Task to carry out: Skip the pictures. Output only the lines below starting at the line with "1.Pycharm IDE" and ending at the line with "## Advantages of Shared Libraries", both ends included, exactly as they are.

Stored data entries:
* * * * *

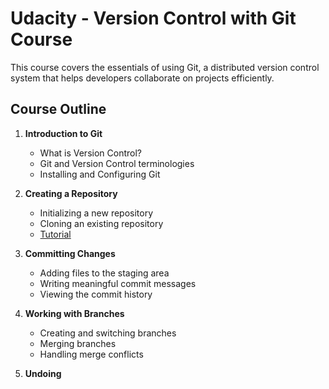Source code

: # Udacity - Version Control with Git Course

This course covers the essentials of using Git, a distributed version control system that helps developers collaborate on projects efficiently. 

## Course Outline

1. **Introduction to Git**
   - What is Version Control?
   - Git and Version Control terminologies
   - Installing and Configuring Git

2. **Creating a Repository** 
   - Initializing a new repository
   - Cloning an existing repository
   - [Tutorial](https://www.atlassian.com/git/tutorials/setting-up-a-repository)

3. **Committing Changes**
   - Adding files to the staging area
   - Writing meaningful commit messages
   - Viewing the commit history

4. **Working with Branches**
   - Creating and switching branches
   - Merging branches
   - Handling merge conflicts

5. **Undoing**
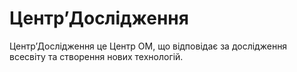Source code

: # ЦентрʼДослідження

<subject>ЦентрʼДослідження</subject> <keyword>це</keyword> <subject>Центр ОМ</subject>, що відповідає за дослідження
всесвіту та створення
нових технологій.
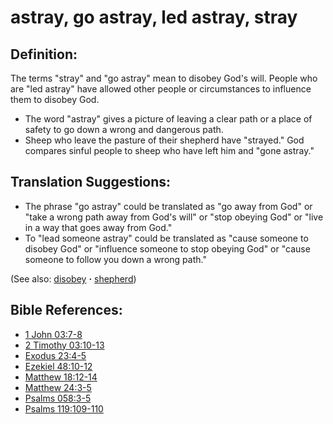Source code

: # astray, go astray, led astray, stray #

## Definition: ##

The terms "stray" and "go astray" mean to disobey God's will. People who are "led astray" have allowed other people or circumstances to influence them to disobey God.

* The word "astray" gives a picture of leaving a clear path or a place of safety to go down a wrong and dangerous path.
* Sheep who leave the pasture of their shepherd have "strayed." God compares sinful people to sheep who have left him and "gone astray."

## Translation Suggestions: ##

* The phrase "go astray" could be translated as "go away from God" or "take a wrong path away from God's will" or "stop obeying God" or "live in a way that goes away from God."
* To "lead someone astray" could be translated as "cause someone to disobey God" or "influence someone to stop obeying God" or "cause someone to follow you down a wrong path." 

(See also: [disobey](../other/disobey.md) **·** [shepherd](../other/shepherd.md))

## Bible References: ##

* [1 John 03:7-8](https://door43.org/en/bible/notes/1jn/03/07)
* [2 Timothy 03:10-13](https://door43.org/en/bible/notes/2ti/03/10)
* [Exodus 23:4-5](https://door43.org/en/bible/notes/exo/23/04)
* [Ezekiel 48:10-12](https://door43.org/en/bible/notes/ezk/48/10)
* [Matthew 18:12-14](https://door43.org/en/bible/notes/mat/18/12)
* [Matthew 24:3-5](https://door43.org/en/bible/notes/mat/24/03)
* [Psalms 058:3-5](https://door43.org/en/bible/notes/psa/058/003)
* [Psalms 119:109-110](https://door43.org/en/bible/notes/psa/119/109)


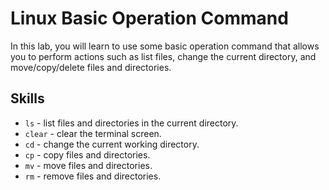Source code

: # Linux Basic Operation Command

In this lab, you will learn to use some basic operation command that allows you to perform actions such as list files, change the current directory, and move/copy/delete files and directories.

## Skills

- `ls` - list files and directories in the current directory.
- `clear` - clear the terminal screen.
- `cd` - change the current working directory.
- `cp` - copy files and directories.
- `mv` - move files and directories.
- `rm` - remove files and directories.
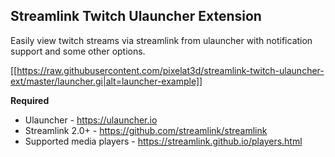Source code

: ## Streamlink Twitch Ulauncher Extension
Easily view twitch streams via streamlink from ulauncher with notification support and some other options.

[[https://raw.githubusercontent.com/pixelat3d/streamlink-twitch-ulauncher-ext/master/launcher.gi|alt=launcher-example]]

**Required**
* Ulauncher - https://ulauncher.io 
* Streamlink 2.0+ - https://github.com/streamlink/streamlink
* Supported media players - https://streamlink.github.io/players.html
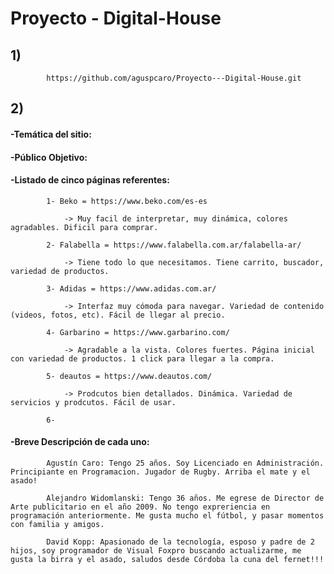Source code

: # Proyecto - Digital-House

## 1) 

			https://github.com/aguspcaro/Proyecto---Digital-House.git


## 2)

####	-Temática del sitio:



####	-Público Objetivo:



####	-Listado de cinco páginas referentes:


			1- Beko = https://www.beko.com/es-es

				-> Muy facil de interpretar, muy dinámica, colores agradables. Dificil para comprar.
		
			2- Falabella = https://www.falabella.com.ar/falabella-ar/

				-> Tiene todo lo que necesitamos. Tiene carrito, buscador, variedad de productos.

			3- Adidas = https://www.adidas.com.ar/

				-> Interfaz muy cómoda para navegar. Variedad de contenido (videos, fotos, etc). Fácil de llegar al precio.

			4- Garbarino = https://www.garbarino.com/

				-> Agradable a la vista. Colores fuertes. Página inicial con variedad de productos. 1 click para llegar a la compra.

			5- deautos = https://www.deautos.com/

				-> Prodcutos bien detallados. Dinámica. Variedad de servicios y prodcutos. Fácil de usar.

			6- 

			

####	-Breve Descripción de cada uno:

			Agustín Caro: Tengo 25 años. Soy Licenciado en Administración. Principiante en Programacion. Jugador de Rugby. Arriba el mate y el asado!

			Alejandro Widomlanski: Tengo 36 años. Me egrese de Director de Arte publicitario en el año 2009. No tengo expreriencia en programación anteriormente. Me gusta mucho el fútbol, y pasar momentos con familia y amigos.
            
			David Kopp: Apasionado de la tecnología, esposo y padre de 2 hijos, soy programador de Visual Foxpro buscando actualizarme, me gusta la birra y el asado, saludos desde Córdoba la cuna del fernet!!!
            
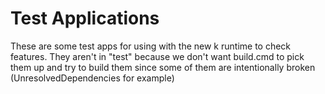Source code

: # Test Applications
These are some test apps for using with the new k runtime to check features. They aren't in "test" because we don't want build.cmd to pick them up and try to build them since some of them are intentionally broken (UnresolvedDependencies for example)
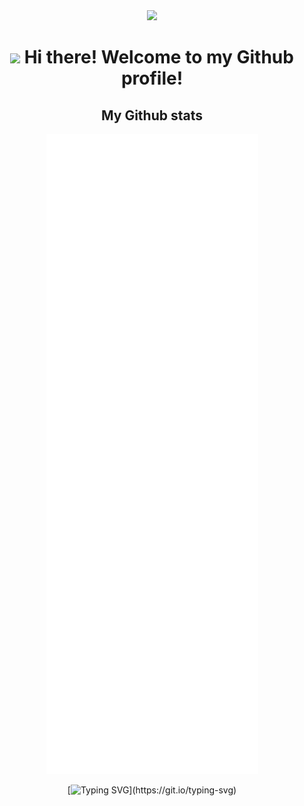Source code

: <div align="center">

<img src='https://capsule-render.vercel.app/api?type=waving&section=header&height=300&reversal=true&color=gradient&text=I%27m%20Konstantina%20Stoikou&desc=and%20I%27m%20a%20software%20developer.&fontAlignY=35&customColorList=2'/>
  
# <img src="https://media.giphy.com/media/hvRJCLFzcasrR4ia7z/giphy.gif" width="25px"> Hi there! Welcome to my Github profile! 

## My Github stats

![Metrics](https://github.com/KonstantinaStoikou/KonstantinaStoikou/blob/master/github-metrics.svg)

<!-- [![GitHub Streak](http://github-readme-streak-stats.herokuapp.com?user=KonstantinaStoikou&theme=black-ice&hide_border=true&date_format=j%20M%5B%20Y%5D)](https://git.io/streak-stats) -->

<!-- [![Anurag's GitHub stats](https://github-readme-stats.vercel.app/api?username=KonstantinaStoikou)](https://github.com/anuraghazra/github-readme-stats) -->
  
 [![Typing SVG](https://readme-typing-svg.herokuapp.com?color=%236CC644&width=500&lines=Thank+you+for+visiting+my+Github+profile.;Have+a+nice+day!)](https://git.io/typing-svg)

</div>


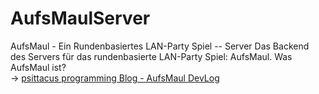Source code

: # AufsMaulServer
AufsMaul - Ein Rundenbasiertes LAN-Party Spiel -- Server
Das Backend des Servers für das rundenbasierte LAN-Party Spiel: AufsMaul. 
Was AufsMaul ist?<br>
&rarr; <a href="http://psittacus.subnetworx.de/category/aufsmaul/">psittacus programming Blog - AufsMaul DevLog</a>
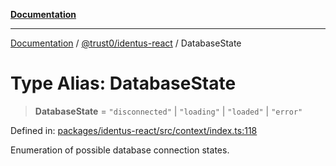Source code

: [**Documentation**](../../../README.md)

***

[Documentation](../../../README.md) / [@trust0/identus-react](../README.md) / DatabaseState

# Type Alias: DatabaseState

> **DatabaseState** = `"disconnected"` \| `"loading"` \| `"loaded"` \| `"error"`

Defined in: [packages/identus-react/src/context/index.ts:118](https://github.com/trust0-project/identus/blob/c0b031914d478542c26b3c6451129c2672509b29/packages/identus-react/src/context/index.ts#L118)

Enumeration of possible database connection states.
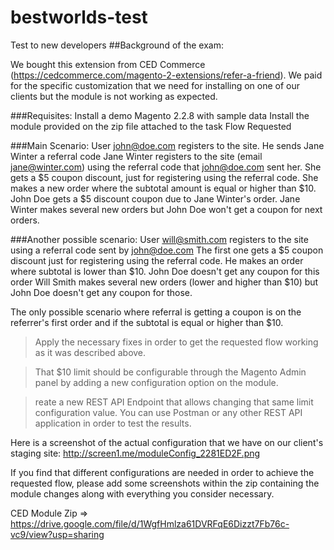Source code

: # bestworlds-test
Test to new developers
##Background of the exam:

We bought this extension from CED Commerce (https://cedcommerce.com/magento-2-extensions/refer-a-friend). We paid for the specific customization that we need for installing on one of our clients but the module is not working as expected.

###Requisites:
Install a demo Magento 2.2.8 with sample data
Install the module provided on the zip file attached to the task
Flow Requested

###Main Scenario:
User john@doe.com registers to the site.
He sends Jane Winter a referral code
Jane Winter registers to the site (email jane@winter.com) using the referral code that john@doe.com sent her.
She gets a $5 coupon discount, just for registering using the referral code.
She makes a new order where the subtotal amount is equal or higher than $10.
John Doe gets a $5 discount coupon due to Jane Winter's order.
Jane Winter makes several new orders but John Doe won't get a coupon for next orders.

###Another possible scenario:
User will@smith.com registers to the site using a referral code sent by john@doe.com
The first one gets a $5 coupon discount just for registering using the referral code.
He makes an order where subtotal is lower than $10.
John Doe doesn't get any coupon for this order
Will Smith makes several new orders (lower and higher than $10) but John Doe doesn't get any coupon for those.

The only possible scenario where referral is getting a coupon is on the referrer's first order and if the subtotal is equal or higher than $10.

>Apply the necessary fixes in order to get the requested flow working as it was described above. 

>That $10 limit should be configurable through the Magento Admin panel by adding a new configuration option on the module.

>reate a new REST API Endpoint that allows changing that same limit configuration value. You can use Postman or any other REST API application in order to test the results.

Here is a screenshot of the actual configuration that we have on our client's staging site:
http://screen1.me/moduleConfig_2281ED2F.png

If you find that different configurations are needed in order to achieve the requested flow, please add some screenshots within the zip containing the module changes along with everything you consider necessary.

CED Module Zip => https://drive.google.com/file/d/1WgfHmlza61DVRFqE6Dizzt7Fb76c-vc9/view?usp=sharing
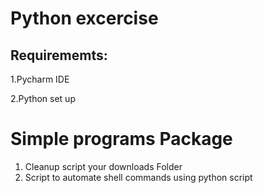 # Python excercise

Requirememts:
------------
1.Pycharm IDE

2.Python set up

# Simple programs Package 

1. Cleanup script your downloads Folder
2. Script to automate shell commands using python script
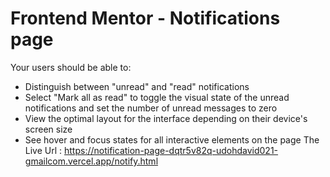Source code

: # Frontend Mentor - Notifications page

Your users should be able to: 

- Distinguish between "unread" and "read" notifications
- Select "Mark all as read" to toggle the visual state of the unread notifications and set the number of unread messages to zero
- View the optimal layout for the interface depending on their device's screen size
- See hover and focus states for all interactive elements on the page
The Live Url : https://notification-page-dqtr5v82q-udohdavid021-gmailcom.vercel.app/notify.html
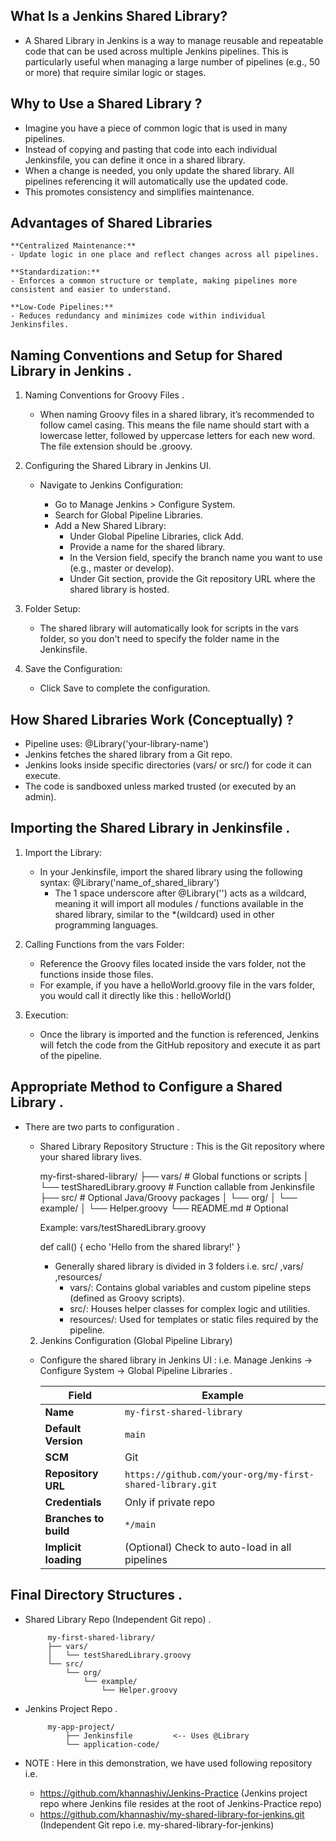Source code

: 
## What Is a Jenkins Shared Library?

- A Shared Library in Jenkins is a way to manage reusable and repeatable code that can be used across multiple Jenkins pipelines. This is particularly useful when managing a large number of pipelines (e.g., 50 or more) that require similar logic or stages.

##  Why to Use a Shared Library ?

- Imagine you have a piece of common logic that is used in many pipelines.
- Instead of copying and pasting that code into each individual Jenkinsfile, you can define it once in a shared library.
- When a change is needed, you only update the shared library. All pipelines referencing it will automatically use the updated  code.
- This promotes consistency and simplifies maintenance.


## Advantages of Shared Libraries

    **Centralized Maintenance:**
    - Update logic in one place and reflect changes across all pipelines.

    **Standardization:**
    - Enforces a common structure or template, making pipelines more consistent and easier to understand.

    **Low-Code Pipelines:**
    - Reduces redundancy and minimizes code within individual Jenkinsfiles.

## Naming Conventions and Setup for Shared Library in Jenkins .

1. Naming Conventions for Groovy Files .
    - When naming Groovy files in a shared library, it’s recommended to follow camel casing. This means the file name should start with a lowercase letter, followed by uppercase letters for each new word. The file extension should be .groovy.

2. Configuring the Shared Library in Jenkins UI.
    - Navigate to Jenkins Configuration:  

        - Go to Manage Jenkins > Configure System.
        - Search for Global Pipeline Libraries.
        - Add a New Shared Library:
            - Under Global Pipeline Libraries, click Add.
            - Provide a name for the shared library.
            - In the Version field, specify the branch name you want to use (e.g., master or develop).
            - Under Git section, provide the Git repository URL where the shared library is hosted.

3. Folder Setup:
    - The shared library will automatically look for scripts in the vars folder, so you don't need to specify the folder name in the Jenkinsfile.

4. Save the Configuration:
    - Click Save to complete the configuration.

## How Shared Libraries Work (Conceptually) ?

- Pipeline uses: @Library('your-library-name')
- Jenkins fetches the shared library from a Git repo.
- Jenkins looks inside specific directories (vars/ or src/) for code it can execute.
- The code is sandboxed unless marked trusted (or executed by an admin).

## Importing the Shared Library in Jenkinsfile .

 1. Import the Library:

    - In your Jenkinsfile, import the shared library using the following syntax: @Library('name_of_shared_library') 
        - The 1 space underscore after @Library('') acts as a wildcard, meaning it will import all modules / functions available in the shared library, similar to the *(wildcard)  used in other programming languages.

 2. Calling Functions from the vars Folder:

    - Reference the Groovy files located inside the vars folder, not the functions inside those files.
    - For example, if you have a helloWorld.groovy file in the vars folder, you would call it directly like this : helloWorld()

 3. Execution:

    - Once the library is imported and the function is referenced, Jenkins will fetch the code from the GitHub repository and execute it as part of the pipeline.

## Appropriate Method to Configure a Shared Library .

- There are two parts to configuration .

    - Shared Library Repository Structure : This is the Git repository where your shared library lives.

        my-first-shared-library/
            ├── vars/                           # Global functions or scripts
            │   └── testSharedLibrary.groovy    # Function callable from Jenkinsfile
            ├── src/                            # Optional Java/Groovy packages
            │   └── org/
            │       └── example/
            │           └── Helper.groovy
            └── README.md                       # Optional

            
        Example: vars/testSharedLibrary.groovy

        def call() {
                    echo 'Hello from the shared library!'
                }

        - Generally shared library is divided in 3 folders i.e. src/ ,vars/ ,resources/
            - vars/: Contains global variables and custom pipeline steps (defined as Groovy scripts).
            - src/: Houses helper classes for complex logic and utilities.
            - resources/: Used for templates or static files required by the pipeline.

    2. Jenkins Configuration (Global Pipeline Library)

     - Configure the shared library in Jenkins UI : i.e. Manage Jenkins → Configure System → Global Pipeline Libraries .

        | Field                 | Example                                                   |
        | --------------------- | --------------------------------------------------------- |
        | **Name**              | `my-first-shared-library`                                 |
        | **Default Version**   | `main`                                                    |
        | **SCM**               |  Git                                                      |
        | **Repository URL**    | `https://github.com/your-org/my-first-shared-library.git` |
        | **Credentials**       | Only if private repo                                      |
        | **Branches to build** | `*/main`                                                  |
        | **Implicit loading**  | (Optional) Check to auto-load in all pipelines            |


##  Final Directory Structures .
 
 - Shared Library Repo (Independent Git repo) .

            my-first-shared-library/
            ├── vars/
            │   └── testSharedLibrary.groovy
            └── src/
                └── org/
                    └── example/
                        └── Helper.groovy
    
 - Jenkins Project Repo .

            my-app-project/
                ├── Jenkinsfile         <-- Uses @Library
                └── application-code/


- NOTE : Here in this demonstration, we have used following repository i.e.

    - https://github.com/khannashiv/Jenkins-Practice (Jenkins project repo where Jenkins file resides at the root of Jenkins-Practice repo)
    - https://github.com/khannashiv/my-shared-library-for-jenkins.git (Independent Git repo i.e. my-shared-library-for-jenkins)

* * * * *

Answer area:
1.Pycharm IDE

2.Python set up

# Simple programs Package 

1. Cleanup script your downloads Folder
2. Script to automate shell commands using python script
Source code

: # Frontend Mentor - Notifications page

Your users should be able to: 

- Distinguish between "unread" and "read" notifications
- Select "Mark all as read" to toggle the visual state of the unread notifications and set the number of unread messages to zero
- View the optimal layout for the interface depending on their device's screen size
- See hover and focus states for all interactive elements on the page
The Live Url : https://notification-page-dqtr5v82q-udohdavid021-gmailcom.vercel.app/notify.html
Source code

: 
## What Is a Jenkins Shared Library?

- A Shared Library in Jenkins is a way to manage reusable and repeatable code that can be used across multiple Jenkins pipelines. This is particularly useful when managing a large number of pipelines (e.g., 50 or more) that require similar logic or stages.

##  Why to Use a Shared Library ?

- Imagine you have a piece of common logic that is used in many pipelines.
- Instead of copying and pasting that code into each individual Jenkinsfile, you can define it once in a shared library.
- When a change is needed, you only update the shared library. All pipelines referencing it will automatically use the updated  code.
- This promotes consistency and simplifies maintenance.


## Advantages of Shared Libraries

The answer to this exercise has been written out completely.